I’m casually looking over my future Mechanical Engineering curriculum and am just geeking out looking at the topics covered in each class. This just inspired me to post this question:
What high school or college class was the most enjoyable, and why?
Whether you’re in the middle of high school or years out of college, I think it’d be interesting to see what classes get mentioned. It doesn’t have to be engineering related (although considering this is a robotics forum, I forsee STEM classes being up there).
For me, I really enjoyed ENGR 100-700: Introduction to Aerospace Engineering at UMich. Me and a team of four students designed, built, and flew a small-scale blimp. I’ve made some really good friendships and learned a lot of topics in that class, and it was only my first semester at university.
I hope this thread gets atleast some traction because I personally think this is a fun topic. If not, I hope this spurs memories of that favorite class!
Have a great day/night!
I recently graduated from BYU in Computer Science. I can’t decide on a singular, favorite course – my rankings shift around depending on what I find myself referring to and applying. Here’s my top three or so for today:
Programming Languages – the course was both a survey of different programming languages (Prolog, Racket, Haskell, Erlang, etc.) and we implemented our own tree-walk interpreter. We also studied various styles of garbage collection. As a developer, it helped me understand a lot more about the tools I use each day.
Computer Systems – the professor did a low-level to high-level approach. We started with transistors and logic gates, briefly studied how to build ALU/FPU/register circuits, wrote machine code, then assembly code, and then C. The culminating project was to write our own round-robin thread scheduler, which incorporated a lot of the material we had discussed over the semester. This class really helped make computing less mysterious.
Operating Systems – we implemented our own operating system in a semester (mostly from scratch; there was some scaffolding code provided). Lots of great data structures and algorithms applications here, since you want to minimize the amount of time spent in kernelspace. I regularly work on system-level software, so understanding the other side of the coin has been very helpful.
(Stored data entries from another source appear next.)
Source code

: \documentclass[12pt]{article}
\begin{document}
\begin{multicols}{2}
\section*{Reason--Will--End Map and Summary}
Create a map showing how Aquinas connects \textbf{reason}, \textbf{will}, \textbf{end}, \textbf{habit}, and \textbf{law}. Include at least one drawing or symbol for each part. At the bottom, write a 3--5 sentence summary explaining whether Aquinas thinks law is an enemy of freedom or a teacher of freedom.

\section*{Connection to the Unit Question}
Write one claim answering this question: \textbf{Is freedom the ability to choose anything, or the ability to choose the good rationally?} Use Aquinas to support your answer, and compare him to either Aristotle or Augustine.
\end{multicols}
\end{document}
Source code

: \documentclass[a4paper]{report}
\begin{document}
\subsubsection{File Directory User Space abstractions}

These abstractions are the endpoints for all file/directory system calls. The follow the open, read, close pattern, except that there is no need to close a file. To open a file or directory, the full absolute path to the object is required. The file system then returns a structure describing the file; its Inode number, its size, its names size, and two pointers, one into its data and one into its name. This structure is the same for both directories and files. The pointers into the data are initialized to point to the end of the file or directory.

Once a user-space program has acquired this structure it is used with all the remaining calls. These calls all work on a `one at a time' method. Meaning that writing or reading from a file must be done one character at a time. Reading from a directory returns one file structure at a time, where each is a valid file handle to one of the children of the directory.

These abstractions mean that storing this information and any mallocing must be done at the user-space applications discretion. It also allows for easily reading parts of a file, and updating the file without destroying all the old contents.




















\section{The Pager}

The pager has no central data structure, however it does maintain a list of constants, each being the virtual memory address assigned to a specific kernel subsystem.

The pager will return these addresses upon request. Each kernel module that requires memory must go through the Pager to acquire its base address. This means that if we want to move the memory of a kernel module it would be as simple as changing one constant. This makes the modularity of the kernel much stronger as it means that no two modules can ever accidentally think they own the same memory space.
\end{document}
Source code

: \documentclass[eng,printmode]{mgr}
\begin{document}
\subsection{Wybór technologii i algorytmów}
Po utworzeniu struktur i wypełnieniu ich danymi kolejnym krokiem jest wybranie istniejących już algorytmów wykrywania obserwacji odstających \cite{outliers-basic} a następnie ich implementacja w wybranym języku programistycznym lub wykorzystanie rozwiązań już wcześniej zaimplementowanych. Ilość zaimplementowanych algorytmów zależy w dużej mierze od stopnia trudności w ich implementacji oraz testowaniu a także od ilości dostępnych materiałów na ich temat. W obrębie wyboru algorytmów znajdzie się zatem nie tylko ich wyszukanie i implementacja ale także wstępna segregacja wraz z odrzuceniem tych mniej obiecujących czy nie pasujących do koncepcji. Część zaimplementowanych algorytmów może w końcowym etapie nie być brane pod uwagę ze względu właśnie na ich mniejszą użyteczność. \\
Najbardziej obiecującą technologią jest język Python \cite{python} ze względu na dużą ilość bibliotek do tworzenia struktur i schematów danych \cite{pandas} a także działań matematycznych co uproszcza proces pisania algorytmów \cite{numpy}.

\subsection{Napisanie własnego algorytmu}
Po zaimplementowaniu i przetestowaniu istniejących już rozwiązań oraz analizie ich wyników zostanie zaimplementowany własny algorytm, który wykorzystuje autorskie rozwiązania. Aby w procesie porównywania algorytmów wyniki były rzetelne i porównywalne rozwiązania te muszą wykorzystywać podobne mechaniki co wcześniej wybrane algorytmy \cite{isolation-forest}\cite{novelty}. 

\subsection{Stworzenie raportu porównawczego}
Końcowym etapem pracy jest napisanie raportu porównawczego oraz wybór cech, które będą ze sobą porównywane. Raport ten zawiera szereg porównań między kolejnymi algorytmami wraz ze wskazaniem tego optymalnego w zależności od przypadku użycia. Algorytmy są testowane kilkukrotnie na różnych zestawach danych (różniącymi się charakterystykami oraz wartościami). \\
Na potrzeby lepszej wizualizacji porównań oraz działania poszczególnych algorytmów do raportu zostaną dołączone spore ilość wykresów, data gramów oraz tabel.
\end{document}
Functional hook to getting people interested in engineering
Physics/AP Physics
Project based learning
Application of concepts to real world situations
College
Statics
Simple concepts that extend to complex situations
Building blocks of mechanical systems (Sum of forces, sum of moments, can’t push a rope)
Machine Design
Learning how to design components to accomplish intended function given application requirements (lifespan, loading, etc). This is one of the courses I wish I had in high school as it would have drastically improved the design portion of my FRC experience. Also this is one of the few college textbooks I still have on hand.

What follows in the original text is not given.